*ACTION ITEM:*
Every line below must be copied as written, except for pictures.

(Records contained in a dataset)
※ ※ ※

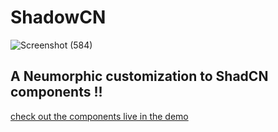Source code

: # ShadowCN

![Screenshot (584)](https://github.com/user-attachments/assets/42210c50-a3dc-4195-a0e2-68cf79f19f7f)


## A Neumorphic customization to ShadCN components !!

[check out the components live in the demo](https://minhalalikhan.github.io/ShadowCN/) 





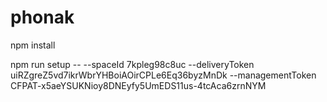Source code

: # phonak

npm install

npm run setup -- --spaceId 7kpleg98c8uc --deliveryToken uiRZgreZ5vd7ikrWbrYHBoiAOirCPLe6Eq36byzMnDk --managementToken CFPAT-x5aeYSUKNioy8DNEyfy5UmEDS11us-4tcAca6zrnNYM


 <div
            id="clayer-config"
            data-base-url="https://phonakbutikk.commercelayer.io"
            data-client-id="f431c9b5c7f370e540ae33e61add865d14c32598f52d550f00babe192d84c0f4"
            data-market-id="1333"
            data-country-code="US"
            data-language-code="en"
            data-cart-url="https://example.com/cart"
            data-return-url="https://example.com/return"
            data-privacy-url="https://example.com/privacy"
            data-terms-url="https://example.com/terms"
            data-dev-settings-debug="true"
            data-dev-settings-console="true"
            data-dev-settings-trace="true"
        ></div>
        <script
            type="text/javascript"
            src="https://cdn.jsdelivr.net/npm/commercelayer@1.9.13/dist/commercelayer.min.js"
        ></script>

※ ※ ※

*EXERCISE RESULT:*
Source code

: # ShadowCN

![Screenshot (584)](https://github.com/user-attachments/assets/42210c50-a3dc-4195-a0e2-68cf79f19f7f)


## A Neumorphic customization to ShadCN components !!

[check out the components live in the demo](https://minhalalikhan.github.io/ShadowCN/) 





Source code

: # phonak

npm install

npm run setup -- --spaceId 7kpleg98c8uc --deliveryToken uiRZgreZ5vd7ikrWbrYHBoiAOirCPLe6Eq36byzMnDk --managementToken CFPAT-x5aeYSUKNioy8DNEyfy5UmEDS11us-4tcAca6zrnNYM


 <div
            id="clayer-config"
            data-base-url="https://phonakbutikk.commercelayer.io"
            data-client-id="f431c9b5c7f370e540ae33e61add865d14c32598f52d550f00babe192d84c0f4"
            data-market-id="1333"
            data-country-code="US"
            data-language-code="en"
            data-cart-url="https://example.com/cart"
            data-return-url="https://example.com/return"
            data-privacy-url="https://example.com/privacy"
            data-terms-url="https://example.com/terms"
            data-dev-settings-debug="true"
            data-dev-settings-console="true"
            data-dev-settings-trace="true"
        ></div>
        <script
            type="text/javascript"
            src="https://cdn.jsdelivr.net/npm/commercelayer@1.9.13/dist/commercelayer.min.js"
        ></script>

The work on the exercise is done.